GR 162155; (August, 2007) (Digest)
G.R. No. 162155; August 28, 2007
COMMISSIONER OF INTERNAL REVENUE and ARTURO V. PARCERO vs. PRIMETOWN PROPERTY GROUP, INC.
FACTS
Respondent Primetown Property Group, Inc., having suffered a net loss in 1997, filed an administrative claim for refund or credit of its erroneously paid income taxes for that year on March 11, 1999. The claim was not acted upon. Consequently, on April 14, 2000, Primetown filed a judicial claim via a petition for review before the Court of Tax Appeals (CTA). The CTA dismissed the petition as time-barred. It applied Section 229 of the National Internal Revenue Code (NIRC), which prescribes a two-year period for filing such suits, reckoned from the date of tax payment. Primetown’s final adjusted return was filed on April 14, 1998. The CTA, applying Article 13 of the Civil Code which defines a year as 365 days, computed the two-year period as 730 days. It then held that since the year 2000 was a leap year, the period from April 15, 1998, to April 14, 2000, spanned 731 days. Thus, the petition filed on April 14, 2000, was one day late.
The Court of Appeals reversed the CTA, ruling that the two-year period should be strictly construed as 730 days regardless of leap years, thereby finding Primetown’s filing timely. The Commissioner of Internal Revenue elevated the case to the Supreme Court, arguing for strict construction of tax refund provisions against the taxpayer.
ISSUE
Whether the Court of Appeals correctly ruled that the judicial claim for tax refund was filed within the two-year prescriptive period under Section 229 of the NIRC.
RULING
Yes, the Court of Appeals was correct, but based on a different legal foundation. The Supreme Court affirmed that the claim was timely filed, clarifying the proper method of computing the two-year prescriptive period. The Court abandoned the application of Article 13 of the Civil Code (defining a year as 365 days) for computing statutory periods expressed in “years.” Instead, it applied Section 31, Chapter VIII, Book I of the Administrative Code of 1987, which provides that a “year” shall be understood as twelve calendar months.

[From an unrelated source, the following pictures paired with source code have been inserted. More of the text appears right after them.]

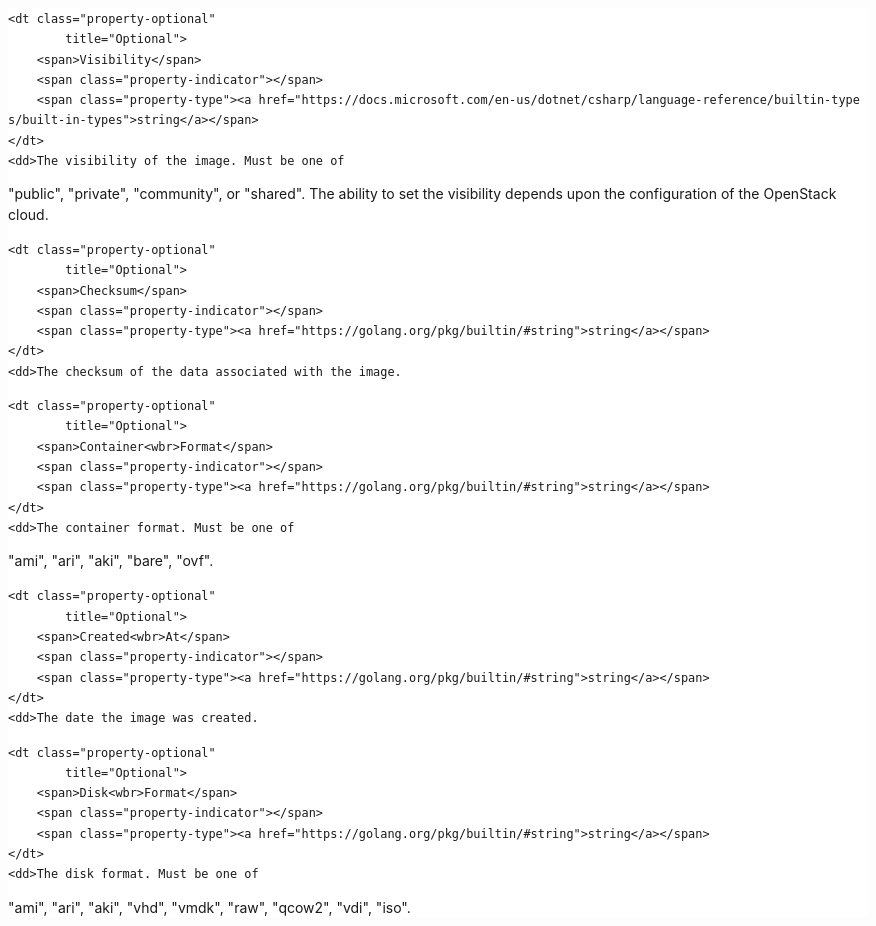     <dt class="property-optional"
            title="Optional">
        <span>Visibility</span>
        <span class="property-indicator"></span>
        <span class="property-type"><a href="https://docs.microsoft.com/en-us/dotnet/csharp/language-reference/builtin-types/built-in-types">string</a></span>
    </dt>
    <dd>The visibility of the image. Must be one of
"public", "private", "community", or "shared". The ability to set the
visibility depends upon the configuration of the OpenStack cloud.
</dd>

</dl>




<dl class="resources-properties">

    <dt class="property-optional"
            title="Optional">
        <span>Checksum</span>
        <span class="property-indicator"></span>
        <span class="property-type"><a href="https://golang.org/pkg/builtin/#string">string</a></span>
    </dt>
    <dd>The checksum of the data associated with the image.
</dd>

    <dt class="property-optional"
            title="Optional">
        <span>Container<wbr>Format</span>
        <span class="property-indicator"></span>
        <span class="property-type"><a href="https://golang.org/pkg/builtin/#string">string</a></span>
    </dt>
    <dd>The container format. Must be one of
"ami", "ari", "aki", "bare", "ovf".
</dd>

    <dt class="property-optional"
            title="Optional">
        <span>Created<wbr>At</span>
        <span class="property-indicator"></span>
        <span class="property-type"><a href="https://golang.org/pkg/builtin/#string">string</a></span>
    </dt>
    <dd>The date the image was created.
</dd>

    <dt class="property-optional"
            title="Optional">
        <span>Disk<wbr>Format</span>
        <span class="property-indicator"></span>
        <span class="property-type"><a href="https://golang.org/pkg/builtin/#string">string</a></span>
    </dt>
    <dd>The disk format. Must be one of
"ami", "ari", "aki", "vhd", "vmdk", "raw", "qcow2", "vdi", "iso".
</dd>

Under this rule, the two-year period is computed by counting the months from the starting date. Since Primetown’s two-year period commenced on April 15, 1998 (the day after filing its final return), it ended on April 14, 2000. This is because the period is counted in calendar months: from April 15, 1998, to April 14, 1999, constitutes one year (12 calendar months), and from April 15, 1999, to April 14, 2000, constitutes the second year (another 12 calendar months). The inclusion of February 29, 2000, in this second calendar-year period is irrelevant under the Administrative Code’s “calendar month” rule. Therefore, April 14, 2000, was the last day of the prescriptive period, and Primetown’s filing on that date was perfectly within the reglementary period. The petition was not time-barred.